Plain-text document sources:
###

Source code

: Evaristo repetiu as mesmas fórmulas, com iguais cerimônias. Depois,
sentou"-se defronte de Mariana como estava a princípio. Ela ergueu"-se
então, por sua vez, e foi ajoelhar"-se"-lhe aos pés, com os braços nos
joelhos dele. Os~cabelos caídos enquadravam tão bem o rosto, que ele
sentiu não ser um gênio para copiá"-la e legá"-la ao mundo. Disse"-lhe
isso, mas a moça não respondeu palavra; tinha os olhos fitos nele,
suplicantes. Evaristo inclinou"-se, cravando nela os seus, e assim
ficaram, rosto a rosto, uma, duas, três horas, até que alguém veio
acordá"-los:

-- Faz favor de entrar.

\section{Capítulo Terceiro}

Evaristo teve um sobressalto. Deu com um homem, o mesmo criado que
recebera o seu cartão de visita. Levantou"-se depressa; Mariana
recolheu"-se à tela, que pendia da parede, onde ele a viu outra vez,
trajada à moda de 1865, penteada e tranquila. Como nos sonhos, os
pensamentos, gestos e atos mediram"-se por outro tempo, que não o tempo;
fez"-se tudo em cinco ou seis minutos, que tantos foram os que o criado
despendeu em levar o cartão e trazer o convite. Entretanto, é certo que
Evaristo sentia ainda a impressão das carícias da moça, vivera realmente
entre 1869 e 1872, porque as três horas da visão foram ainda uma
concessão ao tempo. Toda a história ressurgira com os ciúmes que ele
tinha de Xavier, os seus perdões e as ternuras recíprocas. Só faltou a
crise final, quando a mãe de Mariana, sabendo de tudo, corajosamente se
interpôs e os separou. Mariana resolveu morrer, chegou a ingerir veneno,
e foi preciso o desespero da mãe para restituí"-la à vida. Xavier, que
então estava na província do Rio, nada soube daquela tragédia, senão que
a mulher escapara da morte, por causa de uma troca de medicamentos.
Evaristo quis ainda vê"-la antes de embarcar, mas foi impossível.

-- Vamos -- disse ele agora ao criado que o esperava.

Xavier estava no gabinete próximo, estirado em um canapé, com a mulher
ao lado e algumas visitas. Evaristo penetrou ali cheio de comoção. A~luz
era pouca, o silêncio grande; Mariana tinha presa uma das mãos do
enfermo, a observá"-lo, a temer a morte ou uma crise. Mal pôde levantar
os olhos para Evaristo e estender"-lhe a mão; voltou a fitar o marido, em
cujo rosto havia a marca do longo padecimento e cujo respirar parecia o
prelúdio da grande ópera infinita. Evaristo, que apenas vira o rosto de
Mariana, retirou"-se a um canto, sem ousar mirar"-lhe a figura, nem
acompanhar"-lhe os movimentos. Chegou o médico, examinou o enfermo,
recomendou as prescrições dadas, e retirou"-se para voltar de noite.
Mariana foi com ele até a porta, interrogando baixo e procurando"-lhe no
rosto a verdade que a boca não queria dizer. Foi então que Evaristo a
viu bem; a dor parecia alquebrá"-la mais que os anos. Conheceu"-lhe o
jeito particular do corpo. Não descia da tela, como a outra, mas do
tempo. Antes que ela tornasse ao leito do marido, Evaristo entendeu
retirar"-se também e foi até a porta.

###

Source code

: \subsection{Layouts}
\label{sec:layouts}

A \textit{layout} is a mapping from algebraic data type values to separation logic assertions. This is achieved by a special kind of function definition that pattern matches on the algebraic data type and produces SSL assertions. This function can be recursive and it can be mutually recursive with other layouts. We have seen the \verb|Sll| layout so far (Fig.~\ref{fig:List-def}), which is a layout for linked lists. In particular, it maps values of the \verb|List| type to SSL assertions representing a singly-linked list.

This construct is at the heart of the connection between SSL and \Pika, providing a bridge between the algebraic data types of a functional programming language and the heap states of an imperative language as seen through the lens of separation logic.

###

→ **Task prompt**
Each line of the data that holds "Xavier" should be reported.

→ **Answer to the problem**
tinha de Xavier, os seus perdões e as ternuras recíprocas. Só faltou a
e foi preciso o desespero da mãe para restituí"-la à vida. Xavier, que
Xavier estava no gabinete próximo, estirado em um canapé, com a mulher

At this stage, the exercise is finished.